But yearning after him like a Glamour-trapped human wasn’t going to get me any answers. Or stop the killer. Or crack the curse.
‘You will stop this. You will give them a new life.’
If I took Danu’s command to mean what I thought it meant, and if I ignored all the problems that came with me having a child, then me getting pregnant should crack the curse and stop any more faelings dying because of it. They were pretty big ‘ifs’, especially considering the life-altering consequences involved. But even if they turned out to be not so iffy in the end, the faeling from three weeks ago and the corvid faeling today would still be dead, and whoever killed them would still be free. The murderer might be motivated by the curse – which wasn’t in any way a justification – but that didn’t mean once the curse was gone, that he’d stop killing.
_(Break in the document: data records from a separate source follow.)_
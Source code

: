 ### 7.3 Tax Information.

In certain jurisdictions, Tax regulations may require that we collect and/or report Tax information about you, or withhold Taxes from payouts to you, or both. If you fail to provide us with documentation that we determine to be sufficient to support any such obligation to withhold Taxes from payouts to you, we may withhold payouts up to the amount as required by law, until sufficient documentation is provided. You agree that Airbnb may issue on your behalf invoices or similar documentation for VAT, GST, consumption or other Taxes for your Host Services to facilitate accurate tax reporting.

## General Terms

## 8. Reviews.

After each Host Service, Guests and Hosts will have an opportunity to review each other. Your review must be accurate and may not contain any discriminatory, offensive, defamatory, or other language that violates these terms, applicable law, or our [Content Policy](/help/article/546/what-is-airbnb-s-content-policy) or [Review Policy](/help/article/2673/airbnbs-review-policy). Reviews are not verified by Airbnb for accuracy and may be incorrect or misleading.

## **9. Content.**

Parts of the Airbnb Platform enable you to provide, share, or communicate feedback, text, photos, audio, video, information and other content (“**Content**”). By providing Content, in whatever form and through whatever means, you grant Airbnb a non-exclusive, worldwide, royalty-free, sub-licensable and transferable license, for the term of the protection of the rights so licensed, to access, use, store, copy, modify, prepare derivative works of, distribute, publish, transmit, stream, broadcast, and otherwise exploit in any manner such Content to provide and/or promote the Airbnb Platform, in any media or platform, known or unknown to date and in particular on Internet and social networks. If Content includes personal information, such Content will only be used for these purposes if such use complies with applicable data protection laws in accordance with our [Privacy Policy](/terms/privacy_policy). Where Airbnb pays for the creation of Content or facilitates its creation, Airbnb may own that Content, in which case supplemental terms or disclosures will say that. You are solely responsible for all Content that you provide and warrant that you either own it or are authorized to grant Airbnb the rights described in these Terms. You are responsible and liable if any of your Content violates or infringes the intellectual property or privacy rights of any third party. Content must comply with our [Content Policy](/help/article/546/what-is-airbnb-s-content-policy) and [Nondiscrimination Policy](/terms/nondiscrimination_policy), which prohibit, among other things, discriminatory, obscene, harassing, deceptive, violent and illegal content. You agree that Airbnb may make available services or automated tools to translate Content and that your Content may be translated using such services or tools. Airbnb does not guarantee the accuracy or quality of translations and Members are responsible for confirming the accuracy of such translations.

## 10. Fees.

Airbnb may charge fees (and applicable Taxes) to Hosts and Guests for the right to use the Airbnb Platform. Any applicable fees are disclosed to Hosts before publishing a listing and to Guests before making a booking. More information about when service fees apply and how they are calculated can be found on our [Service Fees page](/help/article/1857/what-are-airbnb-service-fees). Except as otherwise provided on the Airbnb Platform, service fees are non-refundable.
Odds were he’d find another reason to justify his actions. And faelings could still end up as victims, even without a curse making them easy targets. So before I changed my mind and got all positive about the whole baby-making/ curse-breaking business, I needed to find the murderer.
And that meant I needed to talk to the police and tell them about my tête-à-tête with The Mother.
And that meant talking to DI Helen Crane.
Yeah. Like that was going to work. The Witch-bitch wouldn’t give me the time of day, even with Hugh backing me up, so I was going to need help: someone she wouldn’t ignore. And that someone was sitting right next to me.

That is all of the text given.